You may consider yourself a health nut, but if you don’t know your exercise basics you may become a health not. Test your fitness knowledge below and see how you weigh in.
1. A 10- to 15-minute warm-up should be done …
- only if you plan to exercise outside on a cold day
- abruptly, to rapidly increase your heart rate
- before each workout to gradually increase your heart rate with light aerobic activity
2. Stretching …
- makes muscles more prone to injury
- should be performed after you’ve spent 5 to10 minutes warming up your muscles by walking or jogging
- can take the place of a warm-up
3. The three components of your fitness level are cardiovascular, strength and …
- resting heart rate, a measure of how much blood your heart is processing when you are at rest
- body mass index, a measure of the proportion of fat in your body
- flexibility, the ability to use muscles and joints through their full range of motion
4. How often should you exercise to reap the benefits of a healthy lifestyle, including the decreased risk of heart disease, increased metabolism and easier PMS?
- once a week for a total of 15 minutes
- three to five times a week, with each session lasting at least 30 minutes, depending on your current fitness level
- twice a week, for a total of 15 minutes
5. Weight training …
- is only for men and will turn women into Arnold Schwarzenegger
- cannot be done at home with a simple set of barbells or even two cans of soup
- builds strength, adds tone and is an essential element to keeping your body fit. It is especially important for people over the age of 55 who tend to lose muscle strength with age
6. You should drink 8 ounces of ________ for every half hour of heavy exercising you do.
- coffee; it speeds up your heart
- water; it replaces the fluids lost to sweat and prevents dehydration
- cola; it replenishes your body with the calories you have burned while working out
7. A 150-pound person burns about 100 to 150 calories for each half hour of …
- watching a high-activity sporting event, like soccer
- driving at 45 miles an hour
- walking at 2.5 mph, cycling at 5.5 mph or light aerobic dancing
8. If you’re at high risk for osteoporosis, the activity that will benefit you most is …
- stocking up on calcium supplements
- walking, biking or weight-bearing activity to build bone strength
- encouraging family members to consume the appropriate amount of calcium
9. Aerobic exercises include:
- paying bills, grocery shopping, watching TV
- biceps curls, pushups, leg lifts or any activity that doesn’t require a lot of oxygen
- running, biking, vigorous gardening or any activity that requires a lot of oxygen for a period of time
10. A cool-down …
- means taking a quick, cold shower after a workout
- should follow each workout and last about 10 minutes, or until your heart rate returns to its normal rhythm
- is only necessary if you are exercising outdoors on a warm day
Mostly A’s: Your heart’s in the right place, but the rest of you needs to follow! If you aren’t already on an exercise program, ask your healthcare provider if it’s okay for you to start one, then consult a fitness trainer for tips on exercises that will help you meet your fitness goals.

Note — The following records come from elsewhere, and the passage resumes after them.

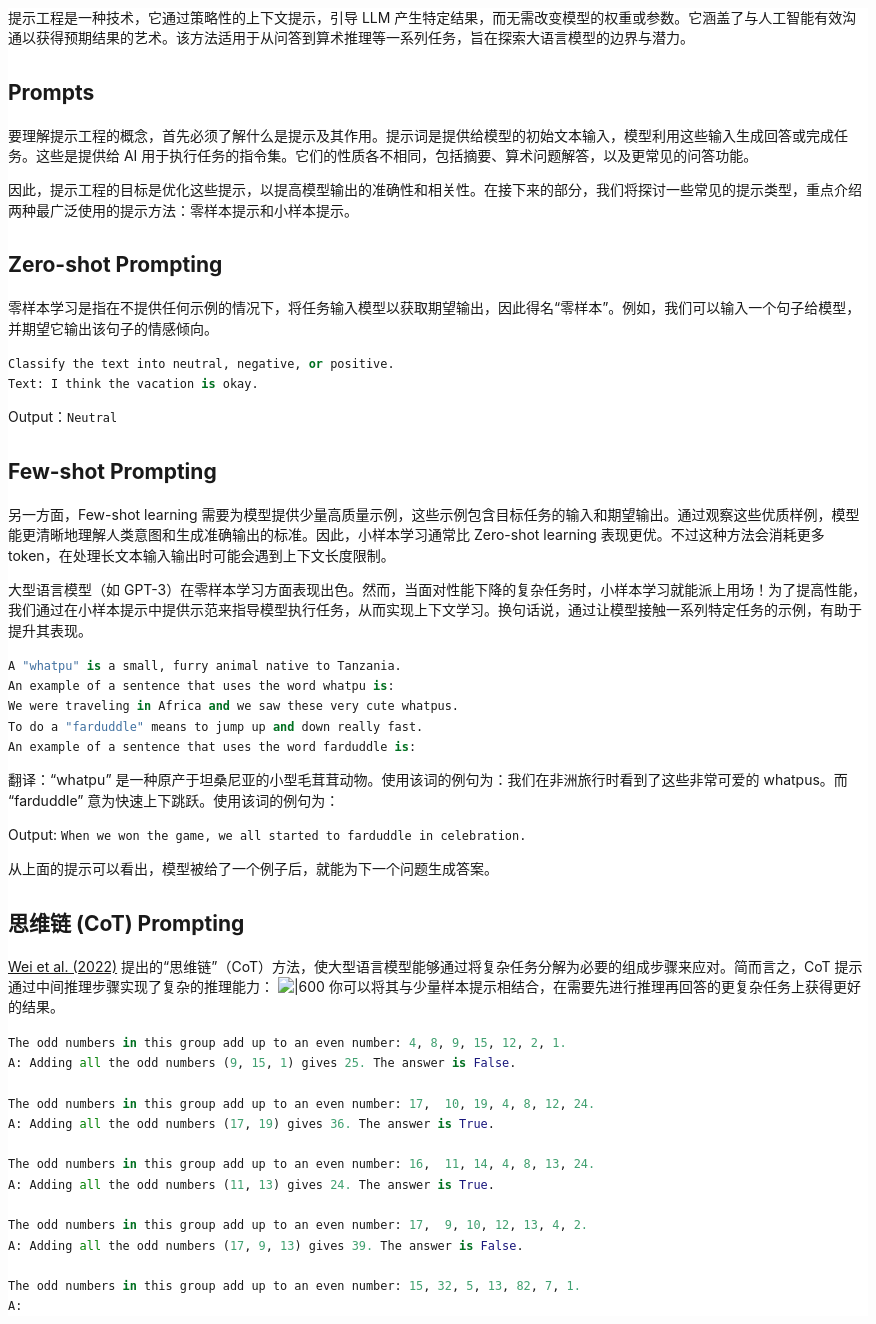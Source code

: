 提示工程是一种技术，它通过策略性的上下文提示，引导 LLM 产生特定结果，而无需改变模型的权重或参数。它涵盖了与人工智能有效沟通以获得预期结果的艺术。该方法适用于从问答到算术推理等一系列任务，旨在探索大语言模型的边界与潜力。

## Prompts

要理解提示工程的概念，首先必须了解什么是提示及其作用。提示词是提供给模型的初始文本输入，模型利用这些输入生成回答或完成任务。这些是提供给 AI 用于执行任务的指令集。它们的性质各不相同，包括摘要、算术问题解答，以及更常见的问答功能。

因此，提示工程的目标是优化这些提示，以提高模型输出的准确性和相关性。在接下来的部分，我们将探讨一些常见的提示类型，重点介绍两种最广泛使用的提示方法：零样本提示和小样本提示。

## Zero-shot Prompting

零样本学习是指在不提供任何示例的情况下，将任务输入模型以获取期望输出，因此得名“零样本”。例如，我们可以输入一个句子给模型，并期望它输出该句子的情感倾向。

```python
Classify the text into neutral, negative, or positive. 
Text: I think the vacation is okay.
```

Output：`Neutral`

## Few-shot Prompting

另一方面，Few-shot learning 需要为模型提供少量高质量示例，这些示例包含目标任务的输入和期望输出。通过观察这些优质样例，模型能更清晰地理解人类意图和生成准确输出的标准。因此，小样本学习通常比 Zero-shot learning 表现更优。不过这种方法会消耗更多 token，在处理长文本输入输出时可能会遇到上下文长度限制。

大型语言模型（如 GPT-3）在零样本学习方面表现出色。然而，当面对性能下降的复杂任务时，小样本学习就能派上用场！为了提高性能，我们通过在小样本提示中提供示范来指导模型执行任务，从而实现上下文学习。换句话说，通过让模型接触一系列特定任务的示例，有助于提升其表现。

```python
A "whatpu" is a small, furry animal native to Tanzania. 
An example of a sentence that uses the word whatpu is: 
We were traveling in Africa and we saw these very cute whatpus.
To do a "farduddle" means to jump up and down really fast. 
An example of a sentence that uses the word farduddle is:
```

翻译：“whatpu” 是一种原产于坦桑尼亚的小型毛茸茸动物。使用该词的例句为：我们在非洲旅行时看到了这些非常可爱的 whatpus。而 “farduddle” 意为快速上下跳跃。使用该词的例句为：

Output:  `When we won the game, we all started to farduddle in celebration.`

从上面的提示可以看出，模型被给了一个例子后，就能为下一个问题生成答案。

## 思维链 (CoT) Prompting

[Wei et al. (2022)](https://arxiv.org/abs/2201.11903) 提出的“思维链”（CoT）方法，使大型语言模型能够通过将复杂任务分解为必要的组成步骤来应对。简而言之，CoT 提示通过中间推理步骤实现了复杂的推理能力：
![|600](https://aman.ai/primers/ai/assets/prompt/cot.png)
你可以将其与少量样本提示相结合，在需要先进行推理再回答的更复杂任务上获得更好的结果。

```python
The odd numbers in this group add up to an even number: 4, 8, 9, 15, 12, 2, 1. 
A: Adding all the odd numbers (9, 15, 1) gives 25. The answer is False.  

The odd numbers in this group add up to an even number: 17,  10, 19, 4, 8, 12, 24. 
A: Adding all the odd numbers (17, 19) gives 36. The answer is True.  

The odd numbers in this group add up to an even number: 16,  11, 14, 4, 8, 13, 24. 
A: Adding all the odd numbers (11, 13) gives 24. The answer is True.  

The odd numbers in this group add up to an even number: 17,  9, 10, 12, 13, 4, 2. 
A: Adding all the odd numbers (17, 9, 13) gives 39. The answer is False.  

The odd numbers in this group add up to an even number: 15, 32, 5, 13, 82, 7, 1.  
A:
```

Mostly B’s to the odd-numbered questions and C’s to the even-numbered ones: You are almost on the right track. You’ve got the basic idea of what a fitness program entails. Now you just need to get the facts straight. Ask a fitness expert who can provide you with health information.
Mostly C’s to the odd-numbered questions and B’s to the even-numbered ones: Good going! When it comes to getting in shape, you know where you are headed and what you are doing. Keep yourself motivated by sharing your fitness knowledge with a workout partner.